While the loss was the 16th in 17 trips to Starr for the Dutchmen since joining the Division I ranks in 1991, it hurt them more in the ECAC Hockey standings. They dropped from the final ECACH tourn­ament first-round bye position into a three-way tie for fifth.

“It doesn’t matter if it was a 1-0 loss or 8-0,” Union coach Nate Leaman said. “It’s all about two points. We didn’t get them, and [Colgate] did.”

Despite that, the Dutchmen find themselves in great shape to be hosting at least a first-round tournament series for the fifth time in six years. All Union needs is one point — a tie or a St. Lawrence loss — over the next four games to clinch home ice.

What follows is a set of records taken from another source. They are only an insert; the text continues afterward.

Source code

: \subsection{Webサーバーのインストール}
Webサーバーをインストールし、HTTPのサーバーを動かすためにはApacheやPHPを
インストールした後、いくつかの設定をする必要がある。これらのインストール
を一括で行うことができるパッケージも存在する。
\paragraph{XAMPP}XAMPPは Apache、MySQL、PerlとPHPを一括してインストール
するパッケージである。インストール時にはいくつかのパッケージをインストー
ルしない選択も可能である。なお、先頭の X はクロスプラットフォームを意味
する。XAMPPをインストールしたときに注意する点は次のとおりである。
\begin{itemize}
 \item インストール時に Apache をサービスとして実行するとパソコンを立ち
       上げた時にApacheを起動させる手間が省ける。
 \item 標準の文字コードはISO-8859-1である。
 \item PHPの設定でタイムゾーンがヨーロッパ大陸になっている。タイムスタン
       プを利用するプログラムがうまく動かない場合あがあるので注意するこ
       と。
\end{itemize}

The Dutchmen begin that quest Friday when they host league-leading Clarkson at 7 p.m. at Messa Rink.

Union (8-6-4 ECACH, 13-11-5 overall) is tied with Harvard and Yale for fifth. The trio leads ninth-place St. Lawrence, which will be at Rensselaer Polytechnic Institute on Friday and Union on Saturday, by eight points. The three teams below the Saints — RPI, Brown and Dartmouth — are nine points back, and can’t catch Union, Harvard and Yale.

For one day, the Dutchmen

occupied fourth place and the

final first-round bye spot. Their 3-2 come-from-behind victory over Cornell at Lynah Rink gave them a one-point lead over the Big Red. Cornell regained fourth place Saturday by routing RPI, 7-1.

Besides trailing Cornell by a point, Union, Harvard and Yale are within striking distance of the top three spots. They are two points behind third-place Quinnipiac, four in back of second-place Princeton and six behind Clarkson. However, catching the Golden Knights will be difficult because there are so few games left.

So, despite the loss to Colgate, Union still came away from the weekend earning two points, and moving itself closer to clinching home ice.

“We split the season series with Colgate,” Leaman said. “The bottom line is you’ve got four games left in your season. Two of them are at home, and two of them are on the road. We’re in a position for a first-round bye. The bottom line is, you’ve got to put this one behind us as quick as we can, and move on.”

Colgate coach Don Vaughan, whose team is just two points behind Union, Harvard and Yale, believes the Dutchmen will bounce back.

“Nate’s done an unbelievable job,” Vaughan said Saturday.

“Obviously, it was a bit of an off night, but I don’t think it’s any

indication of how good that team is, and how hard they work.”

If the Dutchmen want to make things easier for clinching home ice, they must work harder in the first period. They have struggled in the opening 20 minutes in three of their last four games, and have been outscored, 6-0.

“Both nights [this weekend], we came out soft in the first period,” Leaman said. “We can’t do that. We have to be sharp right from the puck drop. We definitely have to learn from that.”

NOTEBOOK

Five teams have clinched home ice — Clarkson, Princeton, Quinnipiac, Cornell and Yale. Despite being tied with Union and Harvard, the Bulldogs’ 4-3 victory Friday over the Saints gave them a season-series sweep. Yale won at

St. Lawrence, 3-2, Nov. 17. . . .

The Dutchmen have tiebreaker edges over Cornell and Quinnipiac. Harvard has the tiebreaker over Union.